[YOUR TASK] Where the records below show the word "infty" in a line, please copy that line.

[Excerpts from a dataset]
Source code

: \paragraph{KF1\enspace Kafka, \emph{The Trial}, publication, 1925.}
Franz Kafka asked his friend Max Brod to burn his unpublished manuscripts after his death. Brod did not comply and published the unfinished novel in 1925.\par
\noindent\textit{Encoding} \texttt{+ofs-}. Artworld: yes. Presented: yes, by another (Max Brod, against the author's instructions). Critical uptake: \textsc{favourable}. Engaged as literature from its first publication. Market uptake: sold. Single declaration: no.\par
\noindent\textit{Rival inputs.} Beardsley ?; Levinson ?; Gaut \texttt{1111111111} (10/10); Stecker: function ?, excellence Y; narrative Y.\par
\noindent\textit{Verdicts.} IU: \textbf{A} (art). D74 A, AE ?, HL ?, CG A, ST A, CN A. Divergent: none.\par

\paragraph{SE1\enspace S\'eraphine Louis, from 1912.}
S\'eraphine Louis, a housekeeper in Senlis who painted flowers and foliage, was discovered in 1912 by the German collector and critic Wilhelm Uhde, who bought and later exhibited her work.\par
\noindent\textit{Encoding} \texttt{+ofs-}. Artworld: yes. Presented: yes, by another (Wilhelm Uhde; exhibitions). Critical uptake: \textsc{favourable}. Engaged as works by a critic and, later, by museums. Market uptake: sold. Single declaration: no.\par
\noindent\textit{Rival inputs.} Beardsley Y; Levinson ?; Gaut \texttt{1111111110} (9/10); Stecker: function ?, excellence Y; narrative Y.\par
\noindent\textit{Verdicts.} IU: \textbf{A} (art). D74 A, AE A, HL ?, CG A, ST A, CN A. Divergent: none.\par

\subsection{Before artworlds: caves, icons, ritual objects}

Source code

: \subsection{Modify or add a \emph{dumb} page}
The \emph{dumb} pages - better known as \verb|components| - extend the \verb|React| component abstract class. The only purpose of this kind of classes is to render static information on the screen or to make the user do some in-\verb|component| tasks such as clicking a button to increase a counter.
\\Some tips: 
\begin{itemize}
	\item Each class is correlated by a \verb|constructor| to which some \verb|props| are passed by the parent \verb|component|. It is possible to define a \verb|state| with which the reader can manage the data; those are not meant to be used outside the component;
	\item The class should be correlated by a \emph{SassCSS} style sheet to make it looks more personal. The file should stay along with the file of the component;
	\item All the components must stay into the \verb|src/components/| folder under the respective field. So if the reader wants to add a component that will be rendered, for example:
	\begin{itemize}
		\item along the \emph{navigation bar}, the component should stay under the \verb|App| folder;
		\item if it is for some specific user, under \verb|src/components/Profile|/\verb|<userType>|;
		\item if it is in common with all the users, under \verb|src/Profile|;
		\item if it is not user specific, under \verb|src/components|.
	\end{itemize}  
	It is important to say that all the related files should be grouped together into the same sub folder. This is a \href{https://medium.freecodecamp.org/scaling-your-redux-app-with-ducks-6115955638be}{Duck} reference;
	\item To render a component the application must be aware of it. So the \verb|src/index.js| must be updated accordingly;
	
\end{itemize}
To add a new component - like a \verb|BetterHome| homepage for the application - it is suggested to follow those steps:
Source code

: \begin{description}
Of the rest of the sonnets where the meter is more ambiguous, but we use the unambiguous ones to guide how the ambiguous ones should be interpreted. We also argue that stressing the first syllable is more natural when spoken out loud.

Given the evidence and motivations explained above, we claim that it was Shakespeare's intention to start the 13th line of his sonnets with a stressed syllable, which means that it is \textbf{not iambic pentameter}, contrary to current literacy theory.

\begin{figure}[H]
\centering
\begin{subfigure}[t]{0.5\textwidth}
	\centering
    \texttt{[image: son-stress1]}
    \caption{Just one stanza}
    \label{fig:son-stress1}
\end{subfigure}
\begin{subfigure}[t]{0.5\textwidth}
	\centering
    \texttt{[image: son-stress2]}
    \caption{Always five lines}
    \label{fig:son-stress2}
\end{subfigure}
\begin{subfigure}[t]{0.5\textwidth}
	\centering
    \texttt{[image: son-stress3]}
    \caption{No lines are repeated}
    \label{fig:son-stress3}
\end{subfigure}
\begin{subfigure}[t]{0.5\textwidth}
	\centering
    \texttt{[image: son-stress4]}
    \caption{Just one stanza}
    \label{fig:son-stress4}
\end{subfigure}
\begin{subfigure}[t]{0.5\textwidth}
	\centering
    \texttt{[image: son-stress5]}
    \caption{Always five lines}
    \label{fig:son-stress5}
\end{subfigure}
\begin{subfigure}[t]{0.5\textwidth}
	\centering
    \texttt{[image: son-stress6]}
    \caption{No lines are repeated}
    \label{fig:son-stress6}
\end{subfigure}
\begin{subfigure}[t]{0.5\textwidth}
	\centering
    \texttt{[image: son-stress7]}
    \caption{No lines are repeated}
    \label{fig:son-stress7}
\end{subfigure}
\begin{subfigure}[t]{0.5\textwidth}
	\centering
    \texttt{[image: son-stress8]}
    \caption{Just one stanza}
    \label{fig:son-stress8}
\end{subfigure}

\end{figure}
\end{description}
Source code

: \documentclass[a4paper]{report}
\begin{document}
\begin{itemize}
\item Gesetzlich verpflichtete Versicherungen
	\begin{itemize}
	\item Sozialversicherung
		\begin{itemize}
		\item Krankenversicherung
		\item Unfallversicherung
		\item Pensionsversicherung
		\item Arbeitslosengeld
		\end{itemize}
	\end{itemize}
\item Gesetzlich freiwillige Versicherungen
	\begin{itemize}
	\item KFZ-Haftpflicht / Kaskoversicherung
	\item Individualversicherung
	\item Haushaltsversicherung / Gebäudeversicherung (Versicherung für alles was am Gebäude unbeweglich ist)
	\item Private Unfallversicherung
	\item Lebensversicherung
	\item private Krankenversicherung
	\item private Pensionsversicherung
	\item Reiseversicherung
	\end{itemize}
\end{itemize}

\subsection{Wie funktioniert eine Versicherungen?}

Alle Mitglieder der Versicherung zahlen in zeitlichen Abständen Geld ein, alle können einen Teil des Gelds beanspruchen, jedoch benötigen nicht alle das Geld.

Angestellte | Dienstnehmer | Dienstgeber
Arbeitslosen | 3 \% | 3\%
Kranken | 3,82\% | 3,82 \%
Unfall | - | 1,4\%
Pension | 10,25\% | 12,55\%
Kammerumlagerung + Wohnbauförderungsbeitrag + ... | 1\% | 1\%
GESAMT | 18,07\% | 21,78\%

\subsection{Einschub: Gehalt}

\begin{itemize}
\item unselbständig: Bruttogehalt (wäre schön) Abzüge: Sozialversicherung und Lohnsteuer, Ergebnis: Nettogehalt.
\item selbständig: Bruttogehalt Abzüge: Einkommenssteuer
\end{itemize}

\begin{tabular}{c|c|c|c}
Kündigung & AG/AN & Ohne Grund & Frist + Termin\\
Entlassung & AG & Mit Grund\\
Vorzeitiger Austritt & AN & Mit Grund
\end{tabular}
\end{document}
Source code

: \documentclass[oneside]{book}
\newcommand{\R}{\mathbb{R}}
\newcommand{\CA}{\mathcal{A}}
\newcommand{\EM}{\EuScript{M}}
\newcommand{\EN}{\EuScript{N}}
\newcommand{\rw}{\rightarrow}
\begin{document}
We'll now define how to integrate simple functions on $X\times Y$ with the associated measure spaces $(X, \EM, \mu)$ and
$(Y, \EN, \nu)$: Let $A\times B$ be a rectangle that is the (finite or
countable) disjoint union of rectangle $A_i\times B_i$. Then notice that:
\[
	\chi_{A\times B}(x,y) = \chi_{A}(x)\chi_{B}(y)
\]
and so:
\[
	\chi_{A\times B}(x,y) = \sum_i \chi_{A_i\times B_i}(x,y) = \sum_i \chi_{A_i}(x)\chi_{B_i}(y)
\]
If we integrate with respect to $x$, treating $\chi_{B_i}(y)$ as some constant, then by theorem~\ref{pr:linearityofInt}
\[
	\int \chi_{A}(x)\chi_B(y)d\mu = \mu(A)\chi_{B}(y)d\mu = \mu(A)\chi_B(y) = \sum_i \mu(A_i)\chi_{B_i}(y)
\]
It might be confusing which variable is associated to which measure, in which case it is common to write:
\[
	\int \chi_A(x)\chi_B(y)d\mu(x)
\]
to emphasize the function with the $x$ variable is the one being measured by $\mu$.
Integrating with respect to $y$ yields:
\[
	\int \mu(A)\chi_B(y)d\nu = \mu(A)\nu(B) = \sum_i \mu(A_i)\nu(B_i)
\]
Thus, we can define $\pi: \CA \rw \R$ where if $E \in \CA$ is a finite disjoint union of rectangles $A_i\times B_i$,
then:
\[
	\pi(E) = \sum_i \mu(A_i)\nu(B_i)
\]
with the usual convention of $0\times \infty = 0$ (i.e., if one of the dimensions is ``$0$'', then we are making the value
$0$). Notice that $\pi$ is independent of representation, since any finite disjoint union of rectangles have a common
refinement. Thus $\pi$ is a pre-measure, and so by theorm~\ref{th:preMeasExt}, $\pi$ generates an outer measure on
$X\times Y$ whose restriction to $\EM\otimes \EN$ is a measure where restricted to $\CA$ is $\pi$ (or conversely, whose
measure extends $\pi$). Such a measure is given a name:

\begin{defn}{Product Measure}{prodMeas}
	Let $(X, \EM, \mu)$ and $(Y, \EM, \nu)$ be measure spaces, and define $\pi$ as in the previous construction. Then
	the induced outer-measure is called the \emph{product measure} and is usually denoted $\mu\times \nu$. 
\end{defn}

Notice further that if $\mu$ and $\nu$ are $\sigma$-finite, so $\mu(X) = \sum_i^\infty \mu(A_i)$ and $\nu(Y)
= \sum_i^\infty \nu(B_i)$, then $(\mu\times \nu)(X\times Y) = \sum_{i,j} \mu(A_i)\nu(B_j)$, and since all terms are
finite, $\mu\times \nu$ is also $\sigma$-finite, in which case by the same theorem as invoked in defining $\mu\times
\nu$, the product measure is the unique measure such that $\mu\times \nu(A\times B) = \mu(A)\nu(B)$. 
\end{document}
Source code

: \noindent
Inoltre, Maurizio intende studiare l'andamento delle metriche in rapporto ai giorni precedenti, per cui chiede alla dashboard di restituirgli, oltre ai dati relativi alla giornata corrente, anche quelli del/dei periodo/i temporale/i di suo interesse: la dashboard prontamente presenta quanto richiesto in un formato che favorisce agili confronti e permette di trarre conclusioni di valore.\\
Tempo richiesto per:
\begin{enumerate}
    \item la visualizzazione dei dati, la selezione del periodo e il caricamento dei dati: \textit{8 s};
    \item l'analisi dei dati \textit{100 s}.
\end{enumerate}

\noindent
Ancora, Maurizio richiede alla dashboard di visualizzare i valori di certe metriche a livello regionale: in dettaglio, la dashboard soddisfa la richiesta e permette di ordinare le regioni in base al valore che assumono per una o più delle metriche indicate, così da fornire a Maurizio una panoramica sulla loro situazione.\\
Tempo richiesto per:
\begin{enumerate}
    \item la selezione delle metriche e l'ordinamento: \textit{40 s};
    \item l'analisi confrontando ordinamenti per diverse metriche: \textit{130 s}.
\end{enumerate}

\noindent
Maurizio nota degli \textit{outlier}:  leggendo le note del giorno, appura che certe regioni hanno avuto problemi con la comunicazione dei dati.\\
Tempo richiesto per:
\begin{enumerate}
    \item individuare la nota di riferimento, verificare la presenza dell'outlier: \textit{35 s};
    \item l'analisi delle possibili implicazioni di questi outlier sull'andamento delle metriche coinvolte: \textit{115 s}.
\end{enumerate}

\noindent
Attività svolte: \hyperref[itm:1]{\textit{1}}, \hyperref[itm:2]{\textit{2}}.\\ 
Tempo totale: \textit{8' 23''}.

[REPLY]
with the usual convention of $0\times \infty = 0$ (i.e., if one of the dimensions is ``$0$'', then we are making the value
Notice further that if $\mu$ and $\nu$ are $\sigma$-finite, so $\mu(X) = \sum_i^\infty \mu(A_i)$ and $\nu(Y)
= \sum_i^\infty \nu(B_i)$, then $(\mu\times \nu)(X\times Y) = \sum_{i,j} \mu(A_i)\nu(B_j)$, and since all terms are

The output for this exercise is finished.